Candidate Koenig a door-knocker

Thursday, October 1, 1998

BY PATRICK CROWLEY
The Cincinnati Enquirer

VILLA HILLS -- If you are reading this in the evening, if you're registered to vote and if you live in Kenton County, you could soon be hearing a knock on the door.

It just might be Adam Koenig, a Republican from Villa Hills. Or maybe it's his wife, Elaynea, or even his mother-in-law, Mary Louise Smith, who comes down from White Oak in Ohio to stump for her son-in-law.

"We hit it every night, and every day on the weekends," Mr. Koenig said Monday morning over a light breakfast before heading into Covington to his job as a market research manager.

"It" is what most political candidates -- at least those who work hard and believe in getting out to actually meet the voters -- do at this time of an election year.

They are out on the hustings, knocking on doors in the suburbs and neighborhoods of Northern Kentucky. A vote is what Mr. Koenig and the others are after.

At the very least, they want a friendly, cordial response. Most of the time, that's what Mr. Koenig encounters. A very few hide and refuse to answer. Nobody has slammed the door.

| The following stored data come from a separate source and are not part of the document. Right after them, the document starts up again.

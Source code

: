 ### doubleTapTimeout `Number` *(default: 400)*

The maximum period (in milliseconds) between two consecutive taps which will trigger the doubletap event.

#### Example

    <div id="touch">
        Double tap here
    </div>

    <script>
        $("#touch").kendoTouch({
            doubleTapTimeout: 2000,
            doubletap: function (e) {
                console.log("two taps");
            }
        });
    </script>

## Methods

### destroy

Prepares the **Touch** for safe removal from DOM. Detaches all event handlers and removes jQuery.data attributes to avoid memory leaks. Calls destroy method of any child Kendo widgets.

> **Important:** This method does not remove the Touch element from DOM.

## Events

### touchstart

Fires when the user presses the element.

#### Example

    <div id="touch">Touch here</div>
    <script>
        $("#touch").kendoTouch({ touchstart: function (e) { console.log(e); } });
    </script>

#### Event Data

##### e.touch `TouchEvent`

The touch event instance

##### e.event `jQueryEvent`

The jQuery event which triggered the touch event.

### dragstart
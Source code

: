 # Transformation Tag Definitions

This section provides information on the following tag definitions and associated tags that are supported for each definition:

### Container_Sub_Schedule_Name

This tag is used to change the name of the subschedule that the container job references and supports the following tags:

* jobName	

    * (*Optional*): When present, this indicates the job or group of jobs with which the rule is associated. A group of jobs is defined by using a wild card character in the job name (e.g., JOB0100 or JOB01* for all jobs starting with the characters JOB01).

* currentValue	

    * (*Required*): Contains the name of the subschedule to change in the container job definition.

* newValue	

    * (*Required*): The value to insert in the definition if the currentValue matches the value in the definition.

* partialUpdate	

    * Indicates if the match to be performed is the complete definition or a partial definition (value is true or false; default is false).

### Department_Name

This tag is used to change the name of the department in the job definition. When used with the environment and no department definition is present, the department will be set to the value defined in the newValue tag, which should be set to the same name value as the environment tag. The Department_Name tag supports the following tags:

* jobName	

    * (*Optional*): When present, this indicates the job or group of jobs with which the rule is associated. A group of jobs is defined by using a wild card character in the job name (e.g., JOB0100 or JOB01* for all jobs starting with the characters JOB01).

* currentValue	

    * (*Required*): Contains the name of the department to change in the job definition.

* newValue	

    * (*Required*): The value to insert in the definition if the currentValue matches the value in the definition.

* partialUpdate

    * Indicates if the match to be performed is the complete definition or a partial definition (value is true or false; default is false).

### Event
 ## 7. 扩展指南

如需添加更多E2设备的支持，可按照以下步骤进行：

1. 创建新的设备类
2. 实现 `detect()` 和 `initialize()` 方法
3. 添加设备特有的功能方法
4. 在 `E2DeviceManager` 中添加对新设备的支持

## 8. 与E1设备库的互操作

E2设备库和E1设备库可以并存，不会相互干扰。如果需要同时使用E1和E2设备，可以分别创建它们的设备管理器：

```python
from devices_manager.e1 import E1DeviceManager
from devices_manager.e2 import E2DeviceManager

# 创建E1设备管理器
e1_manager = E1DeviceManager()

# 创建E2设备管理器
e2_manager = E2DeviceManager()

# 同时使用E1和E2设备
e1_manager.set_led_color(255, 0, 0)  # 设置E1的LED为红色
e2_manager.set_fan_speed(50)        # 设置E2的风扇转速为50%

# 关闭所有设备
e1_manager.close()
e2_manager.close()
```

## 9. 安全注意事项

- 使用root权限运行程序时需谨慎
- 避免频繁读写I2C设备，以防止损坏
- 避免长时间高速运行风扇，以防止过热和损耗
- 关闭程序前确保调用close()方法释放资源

"I've lost some weight," Mr. Koenig laughs between bites of his eggs, sunny side up.

The office Mr. Koenig seeks is the Kenton County Commission seat held by Democrat Steve Arlinghaus, also of Villa Hills.

Mr. Arlinghaus has a few very important advantages in the race, not the least of which is incumbency. Mr. Arlinghaus has a name that is well-known in Kenton County, and in a race where advertising will be minimal on both sides, there is little substitute for name recognition.

But Mr. Arlinghaus also has a few negatives to deal with. He is part of an administration shaken by scandal over the resignation of Judge-executive Clyde Middleton in a controversy involving the awarding of a courthouse construction bid to Covington-based Corporex Cos.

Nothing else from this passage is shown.